Quantum fiber network to launch in August

A supposedly unhackable Internet network is about to be launched

optical fiber
Flickr/Groman123

The most secure form of network ever created has been successfully real-world-tested in China, said a publication there yesterday.

Quantum entanglement—the tech that drives quantum networks—is a part of quantum-key distribution (QKD). Roughly, it gains its supposedly unhackable nature because the subatomic particles that make up the data impact each other all at the same time, regardless of where they are in the transmission.

That means that because all of the cryptographic keys are intertwined, it’s possible to see at any time if bits have been corrupted. That includes being stolen or erased. Any disruption becomes transparent and throws an error. One can’t hack the system, experts say.

“The particles cannot be destroyed or duplicated. Any eavesdropper will disrupt the entanglement and alert the authorities,” China Daily quotes Wang Jianyu, a researcher at the Chinese Academy of Sciences, as saying.

The city of Jinan, Shandong Province, claims to be the first municipality to be using such a conceivably impenetrable system. It’s been testing it since May and says that it’s been able to encrypt 4,000 pieces of data per second with it.

Phone calls and files will be among the media to be quantum-delivered by government, military and other initial users when the functioning “citywide scale” $19.5 million network rolls out in August, the publication says.

China has, in fact, also just completed a quantum communications backbone network for banks and government. Using fiber, the 2,000-kilometer link runs from Beijing to Shanghai and will be used for exchanging quantum keys, according to IEEE, writing about it last year.

Quantum communications additionally is expected to play a part in upcoming satellite communications networks. New, lower-cost micro-satellites are expected to proliferate in the future. They may well end up using QKD on-board via photon laser signals beamed to optical ground stations.

Japan’s National Institute of Information and Communications Technology (NICT) says it has just succeeded in testing a hack-resistant laser quantum transmission from space with a six-kilogram, 18-centimeter-long transmitter on a satellite.

“This is a major step toward building a global long-haul and truly-secure satellite communication network,” it said in a press release yesterday.

Lasers are expected to play an important part in future satellite constellations partly because currently used radio frequency bands are congested. Light will allow transmissions to be more efficient, with lower power, and thus allow smaller and cheaper satellites. A major part of that new satellite communications technology will be the securing of it.

Distance, however, has been a problem area for QKD development in general. While conceptually the subatomic communicating particles that make up the warren of entangled keys affect each other wherever they are in the stream, they actually dilute over distance—just as any other medium. Scattering takes place, for example.

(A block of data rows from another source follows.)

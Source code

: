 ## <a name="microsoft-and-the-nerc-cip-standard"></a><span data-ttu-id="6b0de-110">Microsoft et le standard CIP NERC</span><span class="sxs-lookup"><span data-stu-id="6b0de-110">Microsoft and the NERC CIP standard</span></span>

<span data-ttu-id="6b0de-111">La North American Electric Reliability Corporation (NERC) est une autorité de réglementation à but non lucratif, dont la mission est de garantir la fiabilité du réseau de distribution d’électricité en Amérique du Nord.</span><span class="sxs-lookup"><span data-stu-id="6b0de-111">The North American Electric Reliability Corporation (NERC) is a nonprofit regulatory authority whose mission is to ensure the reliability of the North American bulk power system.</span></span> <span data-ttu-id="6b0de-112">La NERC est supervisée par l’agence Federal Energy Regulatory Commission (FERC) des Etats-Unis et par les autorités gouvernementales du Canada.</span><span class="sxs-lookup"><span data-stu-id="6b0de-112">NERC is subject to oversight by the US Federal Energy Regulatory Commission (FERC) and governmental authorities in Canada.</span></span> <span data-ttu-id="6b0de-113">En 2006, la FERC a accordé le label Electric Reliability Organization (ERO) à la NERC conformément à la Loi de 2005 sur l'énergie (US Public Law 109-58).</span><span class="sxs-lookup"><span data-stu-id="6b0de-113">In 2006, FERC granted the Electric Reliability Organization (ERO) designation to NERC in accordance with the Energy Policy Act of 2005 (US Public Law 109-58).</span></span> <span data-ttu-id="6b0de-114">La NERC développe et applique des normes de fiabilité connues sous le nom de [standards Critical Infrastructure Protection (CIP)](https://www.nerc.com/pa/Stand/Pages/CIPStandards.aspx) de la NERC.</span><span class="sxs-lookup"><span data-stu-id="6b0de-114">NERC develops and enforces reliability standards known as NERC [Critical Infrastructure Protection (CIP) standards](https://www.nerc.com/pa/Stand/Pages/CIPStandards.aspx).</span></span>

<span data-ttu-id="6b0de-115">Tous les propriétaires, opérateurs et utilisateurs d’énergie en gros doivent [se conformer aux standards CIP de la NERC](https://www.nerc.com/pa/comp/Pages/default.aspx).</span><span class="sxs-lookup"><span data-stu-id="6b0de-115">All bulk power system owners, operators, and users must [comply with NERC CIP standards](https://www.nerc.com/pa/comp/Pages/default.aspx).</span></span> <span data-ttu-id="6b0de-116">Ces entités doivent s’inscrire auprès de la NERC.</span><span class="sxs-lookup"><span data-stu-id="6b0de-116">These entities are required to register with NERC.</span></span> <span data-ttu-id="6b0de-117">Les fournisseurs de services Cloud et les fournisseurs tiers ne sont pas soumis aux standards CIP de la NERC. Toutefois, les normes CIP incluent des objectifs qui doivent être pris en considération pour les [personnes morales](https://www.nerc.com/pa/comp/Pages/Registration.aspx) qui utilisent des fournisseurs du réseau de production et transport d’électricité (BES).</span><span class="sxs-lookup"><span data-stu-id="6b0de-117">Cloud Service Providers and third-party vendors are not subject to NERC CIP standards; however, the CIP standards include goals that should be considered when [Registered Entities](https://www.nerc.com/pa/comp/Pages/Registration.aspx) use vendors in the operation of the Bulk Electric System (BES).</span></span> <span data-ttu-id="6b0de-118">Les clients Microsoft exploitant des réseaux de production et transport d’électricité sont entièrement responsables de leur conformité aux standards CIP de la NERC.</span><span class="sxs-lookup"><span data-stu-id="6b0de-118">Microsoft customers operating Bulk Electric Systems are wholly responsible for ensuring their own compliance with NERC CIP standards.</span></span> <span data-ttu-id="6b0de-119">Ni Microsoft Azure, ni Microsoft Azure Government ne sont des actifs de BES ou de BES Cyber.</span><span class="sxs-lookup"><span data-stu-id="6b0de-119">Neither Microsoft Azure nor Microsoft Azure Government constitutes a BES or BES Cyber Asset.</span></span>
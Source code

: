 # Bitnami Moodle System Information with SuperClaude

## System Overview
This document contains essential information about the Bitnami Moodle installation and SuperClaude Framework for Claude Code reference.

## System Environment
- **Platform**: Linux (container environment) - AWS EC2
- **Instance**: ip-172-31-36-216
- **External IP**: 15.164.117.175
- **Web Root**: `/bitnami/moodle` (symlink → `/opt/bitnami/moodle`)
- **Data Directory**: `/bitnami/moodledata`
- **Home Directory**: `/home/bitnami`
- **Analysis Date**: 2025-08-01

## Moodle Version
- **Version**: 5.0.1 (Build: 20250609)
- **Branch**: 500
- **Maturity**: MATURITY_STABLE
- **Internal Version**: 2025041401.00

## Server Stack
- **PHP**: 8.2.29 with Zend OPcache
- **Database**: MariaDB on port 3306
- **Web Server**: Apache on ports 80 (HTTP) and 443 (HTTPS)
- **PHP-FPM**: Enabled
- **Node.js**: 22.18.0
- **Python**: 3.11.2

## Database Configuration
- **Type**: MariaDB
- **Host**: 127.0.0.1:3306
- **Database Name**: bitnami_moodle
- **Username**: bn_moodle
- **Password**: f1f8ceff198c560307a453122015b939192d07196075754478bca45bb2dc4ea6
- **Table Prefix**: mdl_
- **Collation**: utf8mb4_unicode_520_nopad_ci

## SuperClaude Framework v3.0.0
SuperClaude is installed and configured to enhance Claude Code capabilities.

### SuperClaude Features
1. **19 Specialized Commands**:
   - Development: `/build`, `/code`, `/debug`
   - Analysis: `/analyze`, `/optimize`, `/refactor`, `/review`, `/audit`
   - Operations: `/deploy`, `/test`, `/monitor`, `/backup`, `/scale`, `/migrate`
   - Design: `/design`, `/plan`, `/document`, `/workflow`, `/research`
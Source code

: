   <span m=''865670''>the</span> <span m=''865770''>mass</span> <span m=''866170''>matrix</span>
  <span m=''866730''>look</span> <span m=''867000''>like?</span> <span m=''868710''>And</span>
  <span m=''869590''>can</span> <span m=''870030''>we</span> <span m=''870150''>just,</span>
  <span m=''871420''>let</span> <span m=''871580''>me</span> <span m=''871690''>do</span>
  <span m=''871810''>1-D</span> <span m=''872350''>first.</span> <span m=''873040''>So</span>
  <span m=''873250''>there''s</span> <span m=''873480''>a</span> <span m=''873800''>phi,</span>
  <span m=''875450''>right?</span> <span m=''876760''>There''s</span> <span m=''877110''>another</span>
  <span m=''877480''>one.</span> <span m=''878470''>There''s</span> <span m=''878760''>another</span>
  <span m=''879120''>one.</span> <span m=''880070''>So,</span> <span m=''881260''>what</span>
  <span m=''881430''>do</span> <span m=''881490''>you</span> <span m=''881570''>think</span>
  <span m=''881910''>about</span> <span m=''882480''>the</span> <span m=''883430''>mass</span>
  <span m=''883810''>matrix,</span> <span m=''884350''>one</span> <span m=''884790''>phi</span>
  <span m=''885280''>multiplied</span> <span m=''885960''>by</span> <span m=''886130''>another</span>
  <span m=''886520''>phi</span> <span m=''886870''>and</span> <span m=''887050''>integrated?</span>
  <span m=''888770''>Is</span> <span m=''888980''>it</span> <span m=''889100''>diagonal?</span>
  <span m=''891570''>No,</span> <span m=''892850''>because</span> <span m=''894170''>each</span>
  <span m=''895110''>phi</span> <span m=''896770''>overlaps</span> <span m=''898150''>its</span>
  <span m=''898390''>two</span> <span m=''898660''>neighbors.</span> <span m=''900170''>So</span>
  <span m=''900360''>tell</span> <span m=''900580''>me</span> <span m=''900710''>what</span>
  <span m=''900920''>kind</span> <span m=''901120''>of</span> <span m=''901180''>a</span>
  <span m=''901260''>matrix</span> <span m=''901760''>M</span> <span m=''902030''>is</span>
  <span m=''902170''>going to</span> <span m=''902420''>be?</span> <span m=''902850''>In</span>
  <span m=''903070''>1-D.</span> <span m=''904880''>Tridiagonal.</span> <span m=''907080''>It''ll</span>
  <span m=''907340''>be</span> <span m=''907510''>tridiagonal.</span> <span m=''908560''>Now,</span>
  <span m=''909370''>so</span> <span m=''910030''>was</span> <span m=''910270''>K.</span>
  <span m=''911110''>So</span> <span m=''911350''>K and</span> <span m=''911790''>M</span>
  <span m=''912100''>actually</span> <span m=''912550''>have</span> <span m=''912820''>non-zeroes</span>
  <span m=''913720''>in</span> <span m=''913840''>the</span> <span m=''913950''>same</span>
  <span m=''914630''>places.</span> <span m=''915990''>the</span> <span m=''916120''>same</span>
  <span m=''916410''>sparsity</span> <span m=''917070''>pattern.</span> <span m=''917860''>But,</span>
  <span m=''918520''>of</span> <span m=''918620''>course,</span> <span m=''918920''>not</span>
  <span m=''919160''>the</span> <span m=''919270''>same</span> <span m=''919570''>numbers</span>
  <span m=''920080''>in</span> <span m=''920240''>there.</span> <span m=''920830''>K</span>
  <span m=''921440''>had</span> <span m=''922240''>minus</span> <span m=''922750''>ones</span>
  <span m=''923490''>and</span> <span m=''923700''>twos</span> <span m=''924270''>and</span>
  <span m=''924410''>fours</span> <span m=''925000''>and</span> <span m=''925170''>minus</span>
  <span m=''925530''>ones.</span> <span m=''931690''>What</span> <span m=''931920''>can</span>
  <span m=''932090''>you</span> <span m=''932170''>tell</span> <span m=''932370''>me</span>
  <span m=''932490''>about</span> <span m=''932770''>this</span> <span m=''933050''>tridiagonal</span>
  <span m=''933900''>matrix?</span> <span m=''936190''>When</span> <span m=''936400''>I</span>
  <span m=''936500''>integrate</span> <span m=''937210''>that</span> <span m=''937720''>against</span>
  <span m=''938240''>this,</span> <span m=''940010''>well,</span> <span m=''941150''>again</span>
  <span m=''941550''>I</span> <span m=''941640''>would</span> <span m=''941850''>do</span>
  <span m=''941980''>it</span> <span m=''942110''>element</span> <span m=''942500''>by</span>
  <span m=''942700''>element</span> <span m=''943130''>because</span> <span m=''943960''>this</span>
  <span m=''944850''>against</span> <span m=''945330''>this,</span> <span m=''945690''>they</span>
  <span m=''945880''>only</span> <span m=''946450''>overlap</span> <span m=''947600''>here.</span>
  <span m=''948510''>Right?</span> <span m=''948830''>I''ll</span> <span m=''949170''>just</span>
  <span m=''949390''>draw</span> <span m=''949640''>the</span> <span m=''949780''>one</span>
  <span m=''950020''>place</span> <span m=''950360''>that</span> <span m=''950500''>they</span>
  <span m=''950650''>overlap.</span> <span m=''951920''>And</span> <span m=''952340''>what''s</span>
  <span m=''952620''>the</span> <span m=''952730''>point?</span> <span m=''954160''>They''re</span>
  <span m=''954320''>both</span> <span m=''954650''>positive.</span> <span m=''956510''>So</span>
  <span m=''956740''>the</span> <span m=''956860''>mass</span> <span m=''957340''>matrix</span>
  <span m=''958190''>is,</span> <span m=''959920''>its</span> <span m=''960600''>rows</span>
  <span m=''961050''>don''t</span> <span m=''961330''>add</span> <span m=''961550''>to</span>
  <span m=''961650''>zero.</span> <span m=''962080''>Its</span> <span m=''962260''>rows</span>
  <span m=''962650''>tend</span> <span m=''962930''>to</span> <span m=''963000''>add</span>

“The problem we’ve got is distance,” IEEE’s article quotes Tim Spiller, of Quantum Communications Hub in the U.K., as saying. Long-distance fiber links, such as the Beijing-to-Shanghai one, need repeating with non-quantum nodes periodically. That adds insecurity, although it’s still more secure than not using QKD, the article says.

Quantum technologies are going to revolutionize telecommunications, though, scientists believe.

 “Mobile devices with unprecedented speed, uncrackable security and lower cost” are among the features Lancaster University researchers in the U.K. promise from their light-based quantum system they hold patents on, the school wrote in a press release this month.